-- Opening Marker --

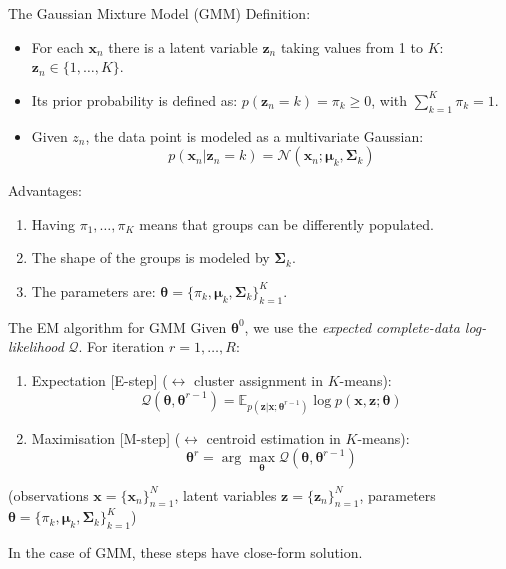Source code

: \documentclass[11pt,aspectratio=169,usenames,dvipsnames]{beamer}
\newcommand{\bs}{\boldsymbol}
\begin{document}
\begin{frame}{The Gaussian Mixture Model (GMM)}
Definition:
\begin{itemize}
 \item For each $\bs{x}_n$ there is a latent variable $\bs{z}_n$ taking values from 1 to $K$: $\bs{z}_n\in\{1,\ldots,K\}$.\pause
 \item Its prior probability is defined as: $p(\bs{z}_n=k)=\pi_k\geq0$, with $\sum_{k=1}^K \pi_k = 1$.\pause
 \item Given $z_n$, the data point is modeled as a multivariate Gaussian:\vspace{-2mm}
 \[p(\bs{x}_n|\bs{z}_n=k) = \mathcal{N}(\bs{x}_n;\bs{\mu}_k,\bs{\Sigma}_k) \]
\end{itemize}
Advantages:
 \begin{enumerate}
  \item Having $\pi_1,\ldots,\pi_K$ means that groups can be differently populated.
  \item The shape of the groups is modeled by $\bs{\Sigma}_k$.
  \item The parameters are: {\color{orange}$\bs{\theta}=\{\pi_k,\bs{\mu}_k,\bs{\Sigma}_k\}_{k=1}^K$}.
 \end{enumerate}
\end{frame}

\begin{frame}{The EM algorithm for GMM}
 Given $\bs{\theta}^0$, we use the \textit{expected complete-data log-likelihood} $\mathcal{Q}$. For iteration $r=1,\ldots,R$:\vspace{2mm}
 \begin{enumerate}
  \item Expectation [E-step] ($\leftrightarrow$ cluster assignment in $K$-means):
  \[ \mathcal{Q}(\bs{\theta},\bs{\theta}^{r-1}) = \mathbb{E}_{p(\bs{z}|\bs{x};\bs{\theta}^{r-1})} \log p(\bs{x},\bs{z};\bs{\theta})\]\vspace{-5mm}
  \item Maximisation [M-step] ($\leftrightarrow$ centroid estimation in $K$-means): 
  \[ \bs{\theta}^r = \arg\max_{\bs{\theta}} \mathcal{Q}(\bs{\theta},\bs{\theta}^{r-1})\]
 \end{enumerate}
 {\footnotesize (observations $\bs{x}=\{\bs{x}_n\}_{n=1}^N$, latent variables $\bs{z}=\{\bs{z}_n\}_{n=1}^N$, parameters $\bs{\theta}=\{\pi_k,\bs{\mu}_k,\bs{\Sigma}_k\}_{k=1}^K$)}

In the case of GMM, these steps have close-form solution.
\end{frame}
\end{document}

-- Closing Marker --

## WHAT TO WORK ON
All of the records need repeating exactly, except for the pictures.

## TASK RESULT
Source code

: \documentclass[11pt,aspectratio=169,usenames,dvipsnames]{beamer}
\newcommand{\bs}{\boldsymbol}
\begin{document}
\begin{frame}{The Gaussian Mixture Model (GMM)}
Definition:
\begin{itemize}
 \item For each $\bs{x}_n$ there is a latent variable $\bs{z}_n$ taking values from 1 to $K$: $\bs{z}_n\in\{1,\ldots,K\}$.\pause
 \item Its prior probability is defined as: $p(\bs{z}_n=k)=\pi_k\geq0$, with $\sum_{k=1}^K \pi_k = 1$.\pause
 \item Given $z_n$, the data point is modeled as a multivariate Gaussian:\vspace{-2mm}
 \[p(\bs{x}_n|\bs{z}_n=k) = \mathcal{N}(\bs{x}_n;\bs{\mu}_k,\bs{\Sigma}_k) \]
\end{itemize}
Advantages:
 \begin{enumerate}
  \item Having $\pi_1,\ldots,\pi_K$ means that groups can be differently populated.
  \item The shape of the groups is modeled by $\bs{\Sigma}_k$.
  \item The parameters are: {\color{orange}$\bs{\theta}=\{\pi_k,\bs{\mu}_k,\bs{\Sigma}_k\}_{k=1}^K$}.
 \end{enumerate}
\end{frame}

\begin{frame}{The EM algorithm for GMM}
 Given $\bs{\theta}^0$, we use the \textit{expected complete-data log-likelihood} $\mathcal{Q}$. For iteration $r=1,\ldots,R$:\vspace{2mm}
 \begin{enumerate}
  \item Expectation [E-step] ($\leftrightarrow$ cluster assignment in $K$-means):
  \[ \mathcal{Q}(\bs{\theta},\bs{\theta}^{r-1}) = \mathbb{E}_{p(\bs{z}|\bs{x};\bs{\theta}^{r-1})} \log p(\bs{x},\bs{z};\bs{\theta})\]\vspace{-5mm}
  \item Maximisation [M-step] ($\leftrightarrow$ centroid estimation in $K$-means): 
  \[ \bs{\theta}^r = \arg\max_{\bs{\theta}} \mathcal{Q}(\bs{\theta},\bs{\theta}^{r-1})\]
 \end{enumerate}
 {\footnotesize (observations $\bs{x}=\{\bs{x}_n\}_{n=1}^N$, latent variables $\bs{z}=\{\bs{z}_n\}_{n=1}^N$, parameters $\bs{\theta}=\{\pi_k,\bs{\mu}_k,\bs{\Sigma}_k\}_{k=1}^K$)}

In the case of GMM, these steps have close-form solution.
\end{frame}
\end{document}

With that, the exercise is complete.